Emerging enabling technologies: In the past, new transceiver designs have been facilitated by higher capacity switching and multiplexing gear. This will also be true for next-generation transceivers—we are about to see commercial switching cores that can support dozens of 800G ports. Similarly, higher data rate transceivers have always borrowed technology from earlier transceivers, and this will be true for next-generation transceivers too.

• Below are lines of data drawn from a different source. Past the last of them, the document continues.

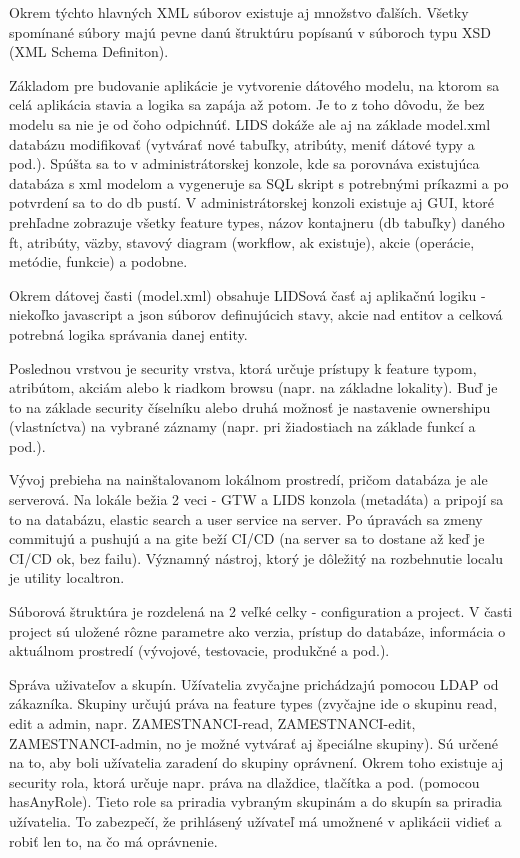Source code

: Okrem týchto hlavných XML súborov existuje aj množstvo ďalších. Všetky spomínané súbory majú pevne danú štruktúru popísanú v súboroch typu XSD (XML Schema Definiton). 

Základom pre budovanie aplikácie je vytvorenie dátového modelu, na ktorom sa celá aplikácia stavia a logika sa zapája až potom. Je to z toho dôvodu, že bez modelu sa nie je od čoho odpichnúť. LIDS dokáže ale aj na základe model.xml databázu modifikovať (vytvárať nové tabuľky, atribúty, meniť dátové typy a pod.). Spúšta sa to v administrátorskej konzole, kde sa porovnáva existujúca databáza s xml modelom a vygeneruje sa SQL skript s potrebnými príkazmi a po potvrdení sa to do db pustí. V administrátorskej konzoli existuje aj GUI, ktoré prehľadne zobrazuje všetky feature types, názov kontajneru (db tabuľky) daného ft, atribúty, väzby, stavový diagram (workflow, ak existuje), akcie (operácie, metódie, funkcie) a podobne. 

Okrem dátovej časti (model.xml) obsahuje LIDSová časť aj aplikačnú logiku - niekoľko javascript a json súborov definujúcich stavy, akcie nad entitov a celková potrebná logika správania danej entity.

Poslednou vrstvou je security vrstva, ktorá určuje prístupy k feature typom, atribútom, akciám alebo k riadkom browsu (napr. na základne lokality). Buď je to na základe security číselníku alebo druhá možnosť je nastavenie ownershipu (vlastníctva) na vybrané záznamy (napr. pri žiadostiach na základe funkcí a pod.). 

Vývoj prebieha na nainštalovanom lokálnom prostredí, pričom databáza je ale serverová. Na lokále bežia 2 veci - GTW a LIDS konzola (metadáta) a pripojí sa to na databázu, elastic search a user service na server. Po úpravách sa zmeny commitujú a pushujú a na gite beží CI/CD (na server sa to dostane až keď je CI/CD ok, bez failu). Významný nástroj, ktorý je dôležitý na rozbehnutie localu je utility localtron. 

Súborová štruktúra je rozdelená na 2 veľké celky - configuration a project. V časti project sú uložené rôzne parametre ako verzia, prístup do databáze, informácia o aktuálnom prostredí (vývojové, testovacie, produkčné a pod.). 

Správa uživateľov a skupín. Užívatelia zvyčajne prichádzajú pomocou LDAP od zákazníka. Skupiny určujú práva na feature types (zvyčajne ide o skupinu read, edit a admin, napr. ZAMESTNANCI-read, ZAMESTNANCI-edit, ZAMESTNANCI-admin, no je možné vytvárať aj špeciálne skupiny). Sú určené na to, aby boli užívatelia zaradení do skupiny oprávnení. Okrem toho existuje aj security rola, ktorá určuje napr. práva na dlaždice, tlačítka a pod. (pomocou hasAnyRole). Tieto role sa priradia vybraným skupinám a do skupín sa priradia užívatelia. To zabezpečí, že prihlásený užívateľ má umožnené v aplikácii vidieť a robiť len to, na čo má oprávnenie.

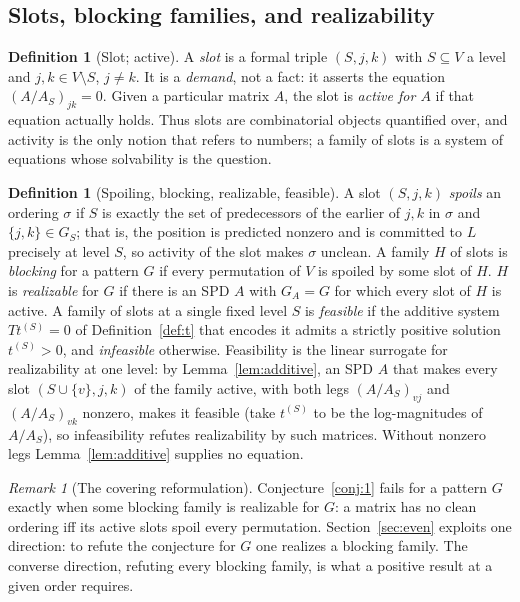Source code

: \documentclass[11pt]{article}
\theoremstyle{plain}
\theoremstyle{definition}
\newtheorem{definition}[theorem]{Definition}
\theoremstyle{remark}
\newtheorem{remark}[theorem]{Remark}
\begin{document}
\begin{aiblock}
\subsection{Slots, blocking families, and realizability}

\begin{definition}[Slot; active]\label{def:slots}
A \emph{slot} is a formal triple $(S,j,k)$ with $S\subseteq V$ a level and $j,k\in V\setminus S$,
$j\neq k$. It is a \emph{demand}, not a fact: it asserts the equation $(A/A_S)_{jk}=0$. Given a
particular matrix $A$, the slot is \emph{active for $A$} if that equation actually holds. Thus slots
are combinatorial objects quantified over, and activity is the only notion that refers to numbers; a
family of slots is a system of equations whose solvability is the question.
\end{definition}

\begin{definition}[Spoiling, blocking, realizable, feasible]\label{def:blocking}
A slot $(S,j,k)$ \emph{spoils} an ordering $\sigma$ if $S$ is exactly the set of predecessors of the
earlier of $j,k$ in $\sigma$ and $\{j,k\}\in G_S$; that is, the position is predicted nonzero and is
committed to $L$ precisely at level $S$, so activity of the slot makes $\sigma$ unclean. A family $H$
of slots is \emph{blocking} for a pattern $G$ if every permutation of $V$ is spoiled by some slot of
$H$. $H$ is \emph{realizable} for $G$ if there is an SPD $A$ with $G_A=G$ for which every slot of $H$
is active. A family of slots at a single fixed level $S$ is \emph{feasible} if the additive system
$Tt^{(S)}=0$ of Definition~\ref{def:t} that encodes it admits a strictly positive solution
$t^{(S)}>0$, and \emph{infeasible} otherwise. Feasibility is the linear surrogate for realizability
at one level: by Lemma~\ref{lem:additive}, an SPD $A$ that makes every slot $(S\cup\{v\},j,k)$ of
the family active, with both legs $(A/A_S)_{vj}$ and $(A/A_S)_{vk}$ nonzero, makes it feasible (take
$t^{(S)}$ to be the log-magnitudes of $A/A_S$), so infeasibility refutes realizability by such
matrices. Without nonzero legs Lemma~\ref{lem:additive} supplies no equation.
\end{definition}

\begin{remark}[The covering reformulation]\label{rem:covering}
Conjecture~\ref{conj:1} fails for a pattern $G$ exactly when some blocking family is realizable for
$G$: a matrix has no clean ordering iff its active slots spoil every permutation.
Section~\ref{sec:even} exploits one direction: to refute the conjecture for $G$ one realizes a
blocking family. The converse direction, refuting every blocking family, is what a positive result at
a given order requires.
\end{remark}


\end{aiblock}
\end{document}
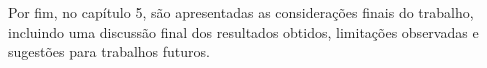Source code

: Por fim, no capítulo 5, são apresentadas as considerações finais do trabalho, incluindo uma discussão final dos resultados
obtidos, limitações observadas e sugestões para trabalhos futuros.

However, CIR believes that even in terms of borrowing from earlier generations, there is something new. The specifics of the borrowing are somewhat surprising or disruptive. For example, PON transceivers are expected to adopt coherent communications and more complex modulation schemes as PONs emerge with 100G capabilities. Since PONs have always been designed around the idea of simplicity, it is somewhat surprising to consider a coherent PON.
There are also genuinely new technologies that will facilitate next-generation transceivers. Most notably is co-packaged optics (CPO), which is something genuinely new under the sun. Also, we must consider the related area of new types of lasers. Both quantum lasers and pluggable laser arrays seem to have a role in CPO, for example. Also, some thought must be given to the new directions in optical integration, which include the latest thinking in silicon photonics. Of particular interest here is novel silicon photonics-based modulators to maximize bandwidth and on-board coherent modulators.
China changes: Although not linked to the technological changes in transceivers that we are apparently on the cusp of, it is impossible to ignore the role of China, which has dominated the transceiver supply chain for several decades. It now seems that this is about to change because of geopolitical realities, internal Chinese politics and public health concerns (rapidly rising numbers of COVID cases) and an insistence that Western/Japanese products are kept out of Chinese networks.
With this in mind, this report discusses how possible it is to reshore transceiver manufacture based on new manufacturing/integration technologies, or at least to find other friendlier sites in low-cost countries where next-generation transceivers can be built.
Supply structure changes: Finally, the supply chain chapter in this report considers the issue of the two-tier supply structure for transceivers in the U.S. There are independent third-party suppliers for transceivers and other optical component products who price their products very low, but also a class of OEM-branded transceiver products that are little different from third-party transceiver products. In this report, we consider whether this situation can survive so much disruption in the transceiver industry and, if not, what can replace it?
More About This Report
The primary goal of this report is to spell out and quantify the business opportunities that are emerging in the next-gen transceiver market. Thus, the scope of this report comprises mostly transceivers operating at historically high data rates and supporting new kinds of traffic. These transceivers are enabled by technologies including the latest variations on integration, coherent optics, etc.
The reason CIR believes the primary goal of this report is important is that the kinds of transceivers that we are talking about here are often potential near-term revenue earners. In other words, the opportunity that next-generation transceivers present is (nearly) immediate.
In addition to products and technology, this report also considers major supply chain changes that are occurring at the same time that these new transceivers are appearing on the market. The most important of these changes is the decline of China as the dominant source of manufacturing for transceivers and how it will be replaced in the supply chain. The report also discusses the future of the current supply chain arrangements in the transceiver industry including the surprisingly wide price differentials.